= Film Resource Unit =

South African indie film distributor

Film Resource Unit (FRU) was an independent film distributor and promoter of African cinema in Johannesburg, South Africa, from 1986 to 2008.

FRU was founded in 1986. Over the years, it became a worldwide distributor of African films. Next to its function as a film distributor, the FRU also took up a role in society. During the apartheid years, it showed films that were forbidden by the white authorities. It also showed films and arranged workshops in areas where there was a lack of audio-visual media, often choosing subjects of social value, such as domestic violence and HIV/AIDS.

The organization set up video resource centers where videos could be bought, rented, and viewed. It also introduced a marketing and film training program for unemployed South Africans, whose films were shown at film festivals organized by the FRU.

Film Resource United was honoured with a Prince Claus Award from the Netherlands in 2000, for being a company that was active on a wide range of social development areas.

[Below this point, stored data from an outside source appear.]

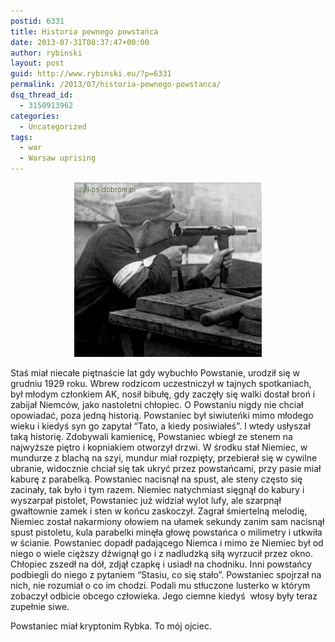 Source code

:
```yaml
---
postid: 6331
title: Historia pewnego powstańca
date: 2013-07-31T08:37:47+00:00
author: rybinski
layout: post
guid: http://www.rybinski.eu/?p=6331
permalink: /2013/07/historia-pewnego-powstanca/
dsq_thread_id:
  - 3150913962
categories:
  - Uncategorized
tags:
  - war
  - Warsaw uprising
---
```

<p style="text-align: center;">
  <a href="/uploads/2013/07/powstaniec.jpg"><img class="size-medium wp-image-6332 aligncenter" title="powstaniec" src="/uploads/2013/07/powstaniec-300x279.jpg" alt="" width="300" height="279" /></a>
</p>

Staś miał niecałe piętnaście lat gdy wybuchło Powstanie, urodził się w grudniu 1929 roku. Wbrew rodzicom uczestniczył w tajnych spotkaniach, był młodym członkiem AK, nosił bibułę, gdy zaczęły się walki dostał broń i zabijał Niemców, jako nastoletni chłopiec. O Powstaniu nigdy nie chciał opowiadać, poza jedną historią. Powstaniec był siwiuteńki mimo młodego wieku i kiedyś syn go zapytał “Tato, a kiedy posiwiałeś”. I wtedy usłyszał taką historię. Zdobywali kamienicę, Powstaniec wbiegł ze stenem na najwyższe piętro i kopniakiem otworzył drzwi. W środku stał Niemiec, w mundurze z blachą na szyi, mundur miał rozpięty, przebierał się w cywilne ubranie, widocznie chciał się tak ukryć przez powstańcami, przy pasie miał kaburę z parabelką. Powstaniec nacisnął na spust, ale steny często się zacinały, tak było i tym razem. Niemiec natychmiast sięgnął do kabury i wyszarpał pistolet, Powstaniec już widział wylot lufy, ale szarpnął gwałtownie zamek i sten w końcu zaskoczył. Zagrał śmiertelną melodię, Niemiec został nakarmiony ołowiem na ułamek sekundy zanim sam nacisnął spust pistoletu, kula parabelki minęła głowę powstańca o milimetry i utkwiła w ścianie. Powstaniec dopadł padającego Niemca i mimo że Niemiec był od niego o wiele cięższy dźwignął go i z nadludzką siłą wyrzucił przez okno. Chłopiec zszedł na dół, zdjął czapkę i usiadł na chodniku. Inni powstańcy podbiegli do niego z pytaniem “Stasiu, co się stało”. Powstaniec spojrzał na nich, nie rozumiał o co im chodzi. Podali mu stłuczone lusterko w którym zobaczył odbicie obcego człowieka. Jego ciemne kiedyś  włosy były teraz zupełnie siwe.

Powstaniec miał kryptonim Rybka. To mój ojciec.
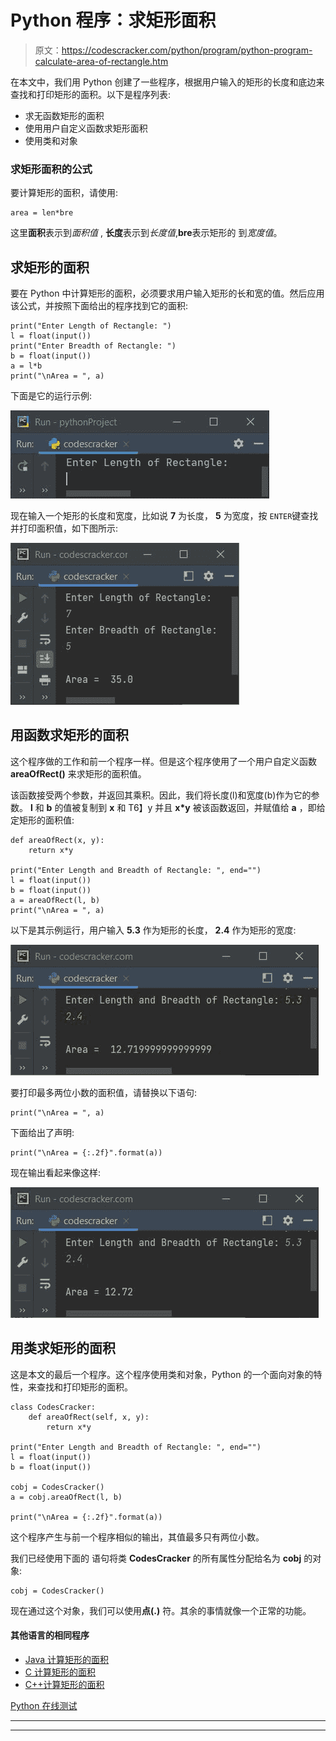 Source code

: # Python 程序：求矩形面积

> 原文：<https://codescracker.com/python/program/python-program-calculate-area-of-rectangle.htm>

在本文中，我们用 Python 创建了一些程序，根据用户输入的矩形的长度和底边来查找和打印矩形的面积。以下是程序列表:

*   求无函数矩形的面积
*   使用用户自定义函数求矩形面积
*   使用类和对象

### 求矩形面积的公式

要计算矩形的面积，请使用:

```
area = len*bre
```

这里**面积**表示到*面积值* , **长度**表示到*长度值*,**bre**表示矩形的 到*宽度值*。

## 求矩形的面积

要在 Python 中计算矩形的面积，必须要求用户输入矩形的长和宽的值。然后应用该公式，并按照下面给出的程序找到它的面积:

```
print("Enter Length of Rectangle: ")
l = float(input())
print("Enter Breadth of Rectangle: ")
b = float(input())
a = l*b
print("\nArea = ", a)
```

下面是它的运行示例:

![calculate area of rectangle python](img/8cd153b0b562e63e873f5a661d3bf859.png)

现在输入一个矩形的长度和宽度，比如说 **7** 为长度， **5** 为宽度，按 `ENTER`键查找并打印面积值，如下图所示:

![area of rectangle python](img/ff4d994e3502a6fc7e04da8708e4da7f.png)

## 用函数求矩形的面积

这个程序做的工作和前一个程序一样。但是这个程序使用了一个用户自定义函数 **areaOfRect()** 来求矩形的面积值。

该函数接受两个参数，并返回其乘积。因此，我们将长度(l)和宽度(b)作为它的参数。 **l** 和 **b** 的值被复制到 **x** 和 T6】y 并且 **x*y** 被该函数返回，并赋值给 **a** ，即给定矩形的面积值:

```
def areaOfRect(x, y):
    return x*y

print("Enter Length and Breadth of Rectangle: ", end="")
l = float(input())
b = float(input())
a = areaOfRect(l, b)
print("\nArea = ", a)
```

以下是其示例运行，用户输入 **5.3** 作为矩形的长度， **2.4** 作为矩形的宽度:

![python calculate area of rectangle](img/9fce5db02701488175745230a2ec731a.png)

要打印最多两位小数的面积值，请替换以下语句:

```
print("\nArea = ", a)
```

下面给出了声明:

```
print("\nArea = {:.2f}".format(a))
```

现在输出看起来像这样:

![python find area of rectangle using function](img/1f0d8a52b61655366742d8318eaec1f1.png)

## 用类求矩形的面积

这是本文的最后一个程序。这个程序使用类和对象，Python 的一个面向对象的特性，来查找和打印矩形的面积。

```
class CodesCracker:
    def areaOfRect(self, x, y):
        return x*y

print("Enter Length and Breadth of Rectangle: ", end="")
l = float(input())
b = float(input())

cobj = CodesCracker()
a = cobj.areaOfRect(l, b)

print("\nArea = {:.2f}".format(a))
```

这个程序产生与前一个程序相似的输出，其值最多只有两位小数。

我们已经使用下面的 语句将类 **CodesCracker** 的所有属性分配给名为 **cobj** 的对象:

```
cobj = CodesCracker()
```

现在通过这个对象，我们可以使用**点(.)** 符。其余的事情就像一个正常的功能。

#### 其他语言的相同程序

*   [Java 计算矩形的面积](/java/program/java-program-calculate-area-perimeter.htm)
*   [C 计算矩形的面积](/c/program/c-program-calculate-area-perimeter.htm)
*   [C++计算矩形的面积](/cpp/program/cpp-program-calculate-area-perimeter.htm)

[Python 在线测试](/exam/showtest.php?subid=10)

* * *

* * *
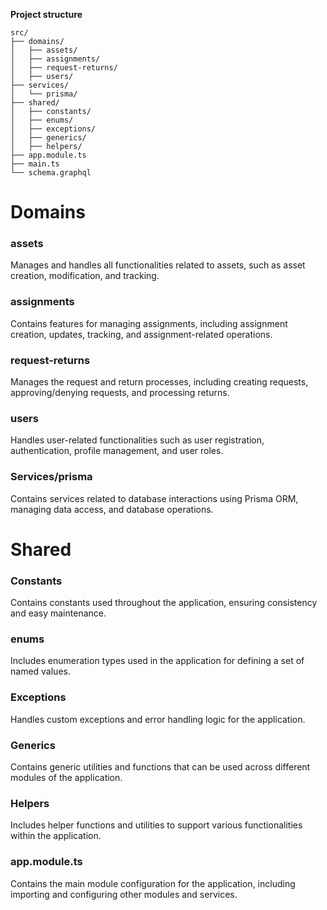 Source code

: 
**Project structure**
```
src/
├── domains/
│   ├── assets/
│   ├── assignments/
│   ├── request-returns/
│   ├── users/
├── services/
│   └── prisma/
├── shared/
│   ├── constants/
│   ├── enums/
│   ├── exceptions/
│   ├── generics/
│   ├── helpers/
├── app.module.ts
├── main.ts
└── schema.graphql
```
# Domains

### assets
Manages and handles all functionalities related to assets, such as asset creation, modification, and tracking.

### assignments
Contains features for managing assignments, including assignment creation, updates, tracking, and assignment-related operations.

### request-returns
Manages the request and return processes, including creating requests, approving/denying requests, and processing returns.

### users
Handles user-related functionalities such as user registration, authentication, profile management, and user roles.

### Services/prisma
Contains services related to database interactions using Prisma ORM, managing data access, and database operations.

# Shared

### Constants
Contains constants used throughout the application, ensuring consistency and easy maintenance.

### enums
Includes enumeration types used in the application for defining a set of named values.

### Exceptions
Handles custom exceptions and error handling logic for the application.

### Generics
Contains generic utilities and functions that can be used across different modules of the application.

### Helpers
Includes helper functions and utilities to support various functionalities within the application.

### app.module.ts
Contains the main module configuration for the application, including importing and configuring other modules and services.

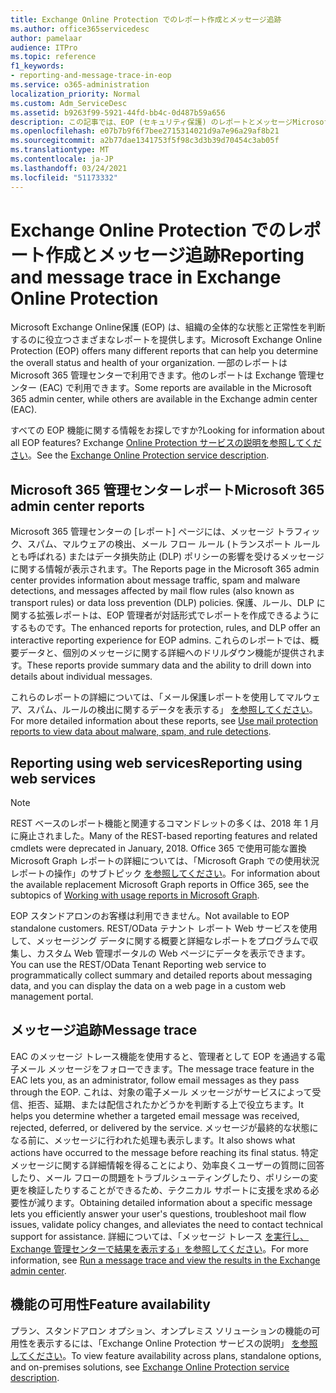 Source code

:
 ```yaml
---
title: Exchange Online Protection でのレポート作成とメッセージ追跡
ms.author: office365servicedesc
author: pamelaar
audience: ITPro
ms.topic: reference
f1_keywords:
- reporting-and-message-trace-in-eop
ms.service: o365-administration
localization_priority: Normal
ms.custom: Adm_ServiceDesc
ms.assetid: b9263f99-5921-44fd-bb4c-0d487b59a656
description: この記事では、EOP (セキュリティ保護) のレポートとメッセージMicrosoft Exchange Onlineを参照してください。
ms.openlocfilehash: e07b7b9f6f7bee2715314021d9a7e96a29af8b21
ms.sourcegitcommit: a2b77dae1341753f5f98c3d3b39d70454c3ab05f
ms.translationtype: MT
ms.contentlocale: ja-JP
ms.lasthandoff: 03/24/2021
ms.locfileid: "51173332"
---
```

# <a name="reporting-and-message-trace-in-exchange-online-protection"></a><span data-ttu-id="da632-103">Exchange Online Protection でのレポート作成とメッセージ追跡</span><span class="sxs-lookup"><span data-stu-id="da632-103">Reporting and message trace in Exchange Online Protection</span></span>

<span data-ttu-id="da632-104">Microsoft Exchange Online保護 (EOP) は、組織の全体的な状態と正常性を判断するのに役立つさまざまなレポートを提供します。</span><span class="sxs-lookup"><span data-stu-id="da632-104">Microsoft Exchange Online Protection (EOP) offers many different reports that can help you determine the overall status and health of your organization.</span></span> <span data-ttu-id="da632-105">一部のレポートは Microsoft 365 管理センターで利用できます。他のレポートは Exchange 管理センター (EAC) で利用できます。</span><span class="sxs-lookup"><span data-stu-id="da632-105">Some reports are available in the Microsoft 365 admin center, while others are available in the Exchange admin center (EAC).</span></span>

<span data-ttu-id="da632-106">すべての EOP 機能に関する情報をお探しですか?</span><span class="sxs-lookup"><span data-stu-id="da632-106">Looking for information about all EOP features?</span></span> <span data-ttu-id="da632-107">Exchange [Online Protection サービスの説明を参照してください](exchange-online-protection-service-description.md)。</span><span class="sxs-lookup"><span data-stu-id="da632-107">See the [Exchange Online Protection service description](exchange-online-protection-service-description.md).</span></span>

## <a name="microsoft-365-admin-center-reports"></a><span data-ttu-id="da632-108">Microsoft 365 管理センターレポート</span><span class="sxs-lookup"><span data-stu-id="da632-108">Microsoft 365 admin center reports</span></span>

<span data-ttu-id="da632-109">Microsoft 365 管理センターの [レポート] ページには、メッセージ トラフィック、スパム、マルウェアの検出、メール フロー ルール (トランスポート ルールとも呼ばれる) またはデータ損失防止 (DLP) ポリシーの影響を受けるメッセージに関する情報が表示されます。</span><span class="sxs-lookup"><span data-stu-id="da632-109">The Reports page in the Microsoft 365 admin center provides information about message traffic, spam and malware detections, and messages affected by mail flow rules (also known as transport rules) or data loss prevention (DLP) policies.</span></span> <span data-ttu-id="da632-110">保護、ルール、DLP に関する拡張レポートは、EOP 管理者が対話形式でレポートを作成できるようにするものです。</span><span class="sxs-lookup"><span data-stu-id="da632-110">The enhanced reports for protection, rules, and DLP offer an interactive reporting experience for EOP admins.</span></span> <span data-ttu-id="da632-111">これらのレポートでは、概要データと、個別のメッセージに関する詳細へのドリルダウン機能が提供されます。</span><span class="sxs-lookup"><span data-stu-id="da632-111">These reports provide summary data and the ability to drill down into details about individual messages.</span></span>

<span data-ttu-id="da632-112">これらのレポートの詳細については、「メール保護レポートを使用してマルウェア、スパム、ルールの検出に関するデータを表示する」 [を参照してください](/exchange/monitoring/use-mail-protection-reports)。</span><span class="sxs-lookup"><span data-stu-id="da632-112">For more detailed information about these reports, see [Use mail protection reports to view data about malware, spam, and rule detections](/exchange/monitoring/use-mail-protection-reports).</span></span>

## <a name="reporting-using-web-services"></a><span data-ttu-id="da632-113">Reporting using web services</span><span class="sxs-lookup"><span data-stu-id="da632-113">Reporting using web services</span></span>

> [!NOTE]
> <span data-ttu-id="da632-114">REST ベースのレポート機能と関連するコマンドレットの多くは、2018 年 1 月に廃止されました。</span><span class="sxs-lookup"><span data-stu-id="da632-114">Many of the REST-based reporting features and related cmdlets were deprecated in January, 2018.</span></span> <span data-ttu-id="da632-115">Office 365 で使用可能な置換 Microsoft Graph レポートの詳細については、「Microsoft Graph での使用状況レポートの操作」のサブトピック [を参照してください](/graph/api/resources/report)。</span><span class="sxs-lookup"><span data-stu-id="da632-115">For information about the available replacement Microsoft Graph reports in Office 365, see the subtopics of [Working with usage reports in Microsoft Graph](/graph/api/resources/report).</span></span>

<span data-ttu-id="da632-116">EOP スタンドアロンのお客様は利用できません。</span><span class="sxs-lookup"><span data-stu-id="da632-116">Not available to EOP standalone customers.</span></span> <span data-ttu-id="da632-117">REST/OData テナント レポート Web サービスを使用して、メッセージング データに関する概要と詳細なレポートをプログラムで収集し、カスタム Web 管理ポータルの Web ページにデータを表示できます。</span><span class="sxs-lookup"><span data-stu-id="da632-117">You can use the REST/OData Tenant Reporting web service to programmatically collect summary and detailed reports about messaging data, and you can display the data on a web page in a custom web management portal.</span></span>

## <a name="message-trace"></a><span data-ttu-id="da632-118">メッセージ追跡</span><span class="sxs-lookup"><span data-stu-id="da632-118">Message trace</span></span>

<span data-ttu-id="da632-119">EAC のメッセージ トレース機能を使用すると、管理者として EOP を通過する電子メール メッセージをフォローできます。</span><span class="sxs-lookup"><span data-stu-id="da632-119">The message trace feature in the EAC lets you, as an administrator, follow email messages as they pass through the EOP.</span></span> <span data-ttu-id="da632-120">これは、対象の電子メール メッセージがサービスによって受信、拒否、延期、または配信されたかどうかを判断する上で役立ちます。</span><span class="sxs-lookup"><span data-stu-id="da632-120">It helps you determine whether a targeted email message was received, rejected, deferred, or delivered by the service.</span></span> <span data-ttu-id="da632-121">メッセージが最終的な状態になる前に、メッセージに行われた処理も表示します。</span><span class="sxs-lookup"><span data-stu-id="da632-121">It also shows what actions have occurred to the message before reaching its final status.</span></span> <span data-ttu-id="da632-122">特定メッセージに関する詳細情報を得ることにより、効率良くユーザーの質問に回答したり、メール フローの問題をトラブルシューティングしたり、ポリシーの変更を検証したりすることができるため、テクニカル サポートに支援を求める必要性が減ります。</span><span class="sxs-lookup"><span data-stu-id="da632-122">Obtaining detailed information about a specific message lets you efficiently answer your user's questions, troubleshoot mail flow issues, validate policy changes, and alleviates the need to contact technical support for assistance.</span></span> <span data-ttu-id="da632-123">詳細については、「メッセージ トレース [を実行し、Exchange 管理センターで結果を表示する」を参照してください](/exchange/monitoring/trace-an-email-message/run-a-message-trace-and-view-results)。</span><span class="sxs-lookup"><span data-stu-id="da632-123">For more information, see [Run a message trace and view the results in the Exchange admin center](/exchange/monitoring/trace-an-email-message/run-a-message-trace-and-view-results).</span></span>

## <a name="feature-availability"></a><span data-ttu-id="da632-124">機能の可用性</span><span class="sxs-lookup"><span data-stu-id="da632-124">Feature availability</span></span>

<span data-ttu-id="da632-125">プラン、スタンドアロン オプション、オンプレミス ソリューションの機能の可用性を表示するには、「Exchange Online Protection サービスの説明」 [を参照してください](exchange-online-protection-service-description.md)。</span><span class="sxs-lookup"><span data-stu-id="da632-125">To view feature availability across plans, standalone options, and on-premises solutions, see [Exchange Online Protection service description](exchange-online-protection-service-description.md).</span></span> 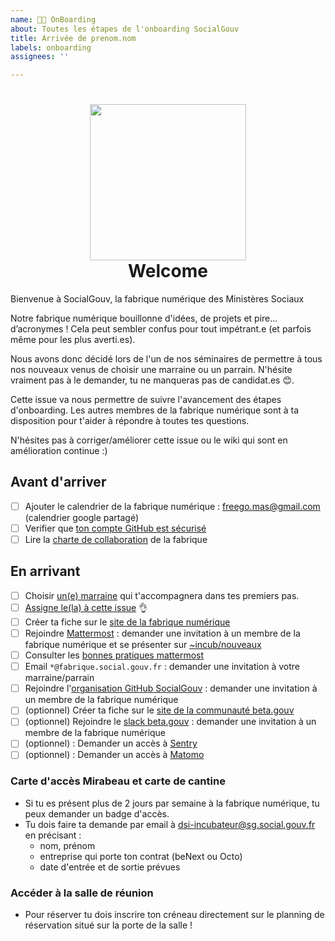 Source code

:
 ```yaml
---
name: 🧑‍🚀 OnBoarding
about: Toutes les étapes de l'onboarding SocialGouv
title: Arrivée de prenom.nom
labels: onboarding
assignees: ''

---
```



<h1 align="center">
  <img src="https://avatars0.githubusercontent.com/u/45039513?s=400&v=4" width="250"/>
  <br>
  Welcome
</h1>

Bienvenue à SocialGouv, la fabrique numérique des Ministères Sociaux

Notre fabrique numérique bouillonne d'idées, de projets et pire... d’acronymes ! Cela peut sembler confus pour tout impétrant.e (et parfois même pour les plus averti.es).

Nous avons donc décidé lors de l'un de nos séminaires de permettre à tous nos nouveaux venus de choisir une marraine ou un parrain. N'hésite vraiment pas à le demander, tu ne manqueras pas de candidat.es :blush:.

Cette issue va nous permettre de suivre l'avancement des étapes d'onboarding. Les autres membres de la fabrique numérique sont à ta disposition pour t'aider à répondre à toutes tes questions.

N'hésites pas à corriger/améliorer cette issue ou le wiki qui sont en amélioration continue :)

## Avant d'arriver

 - [ ] Ajouter le calendrier de la fabrique numérique : freego.mas@gmail.com (calendrier google partagé)
 - [ ] Verifier que [ton compte GitHub est sécurisé](https://help.github.com/en/github/authenticating-to-github/securing-your-account-with-two-factor-authentication-2fa)
 - [ ] Lire la [charte de collaboration](https://github.com/SocialGouv/www/wiki/Charte-de-collaboration) de la fabrique
 
## En arrivant

 - [ ] Choisir [un(e) marraine](https://socialgouv.github.io/members/) qui t'accompagnera dans tes premiers pas.  
 - [ ] [Assigne le(la) à cette issue](https://help.github.com/en/github/managing-your-work-on-github/assigning-issues-and-pull-requests-to-other-github-users) :ok_hand:
 - [ ] Créer ta fiche sur le [site de la fabrique numérique](https://github.com/SocialGouv/socialgouv.github.io)
 - [ ] Rejoindre [Mattermost](https://mattermost.num.social.gouv.fr) : demander une invitation à un membre de la fabrique numérique et se présenter sur [~incub/nouveaux](https://mattermost.num.social.gouv.fr/default/channels/incub-nouveaux)
 - [ ] Consulter les [bonnes pratiques mattermost](https://github.com/SocialGouv/socialgouv.github.io/wiki/Mattermost)
 - [ ] Email `*@fabrique.social.gouv.fr` : demander une invitation à votre marraine/parrain
 - [ ] Rejoindre l'[organisation GitHub SocialGouv](https://github.com/SocialGouv) : demander une invitation à un membre de la fabrique numérique
 - [ ] (optionnel) Créer ta fiche sur le [site de la communauté beta.gouv](https://github.com/betagouv/beta.gouv.fr/blob/master/CONTRIBUTING.md#ajouter-ou-modifier-un-membre-%C3%A0-la-communaut%C3%A9-betagouv)
 - [ ] (optionnel) Rejoindre le [slack beta.gouv](https://startups-detat.slack.com) : demander une invitation à un membre de la fabrique numérique
 - [ ] (optionnel) : Demander un accès à [Sentry](https://sentry.fabrique.social.gouv.fr)
 - [ ] (optionnel) : Demander un accès à [Matomo](https://matomo.fabrique.social.gouv.fr)

### Carte d'accès Mirabeau et carte de cantine

 - Si tu es présent plus de 2 jours par semaine à la fabrique numérique, tu peux demander un badge d'accès.
 - Tu dois faire ta demande par email à dsi-incubateur@sg.social.gouv.fr en précisant :
     - nom, prénom
     - entreprise qui porte ton contrat (beNext ou Octo)
     - date d'entrée et de sortie prévues

### Accéder à la salle de réunion

- Pour réserver tu dois inscrire ton créneau directement sur le planning de réservation situé sur la porte de la salle !

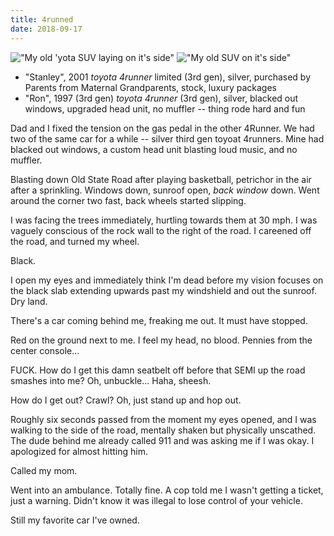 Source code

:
 ```yaml
---
title: 4runned
date: 2018-09-17
---
```



!["My old 'yota SUV laying on it's side"](ron-wrecked.png)
!["My old SUV on it's side"](ron-wrecked-top.png)

- "Stanley", 2001 *toyota 4runner* limited (3rd gen), silver, purchased by Parents from Maternal Grandparents, stock, luxury packages
- "Ron", 1997 (3rd gen) *toyota 4runner* (3rd gen), silver, blacked out windows, upgraded head unit, no muffler -- thing rode hard and fun

Dad and I fixed the tension on the gas pedal in the other 4Runner. We had two of the same car for a while -- silver third gen toyoat 4runners. Mine had blacked out windows, a custom head unit blasting loud music, and no muffler.

Blasting down Old State Road after playing basketball, petrichor in the air after a sprinkling. Windows down, sunroof open, *back window* down. Went around the corner two fast, back wheels started slipping.

I was facing the trees immediately, hurtling towards them at 30 mph. I was vaguely conscious of the rock wall to the right of the road. I careened off the road, and turned my wheel.

Black.

I open my eyes and immediately think I'm dead before my vision focuses on the black slab extending upwards past my windshield and out the sunroof. Dry land.

There's a car coming behind me, freaking me out. It must have stopped. 

Red on the ground next to me. I feel my head, no blood. Pennies from the center console...

FUCK. How do I get this damn seatbelt off before that SEMI up the road smashes into me? Oh, unbuckle... Haha, sheesh.

How do I get out? Crawl? Oh, just stand up and hop out.

Roughly six seconds passed from the moment my eyes opened, and I was walking to the side of the road, mentally shaken but physically unscathed. The dude behind me already called 911 and was asking me if I was okay. I apologized for almost hitting him.

Called my mom.

Went into an ambulance. Totally fine. A cop told me I wasn't getting a ticket, just a warning. Didn't know it was illegal to lose control of your vehicle.

Still my favorite car I've owned.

In June 2007, in response to a threatened liquidation and closure of FRU, the Pan African Federation of Filmmakers (FEPACI) called for an investigation. According to FEPACI's statement, the FRU is not only a major distributor of African films, but also "a political, ideological platform that creates a sense of pride and resonance that Africa can stand by itself and can initiate, own and control instruments of change and transformation". The organization declared insolvency in 2007 and was formally shut down in 2008.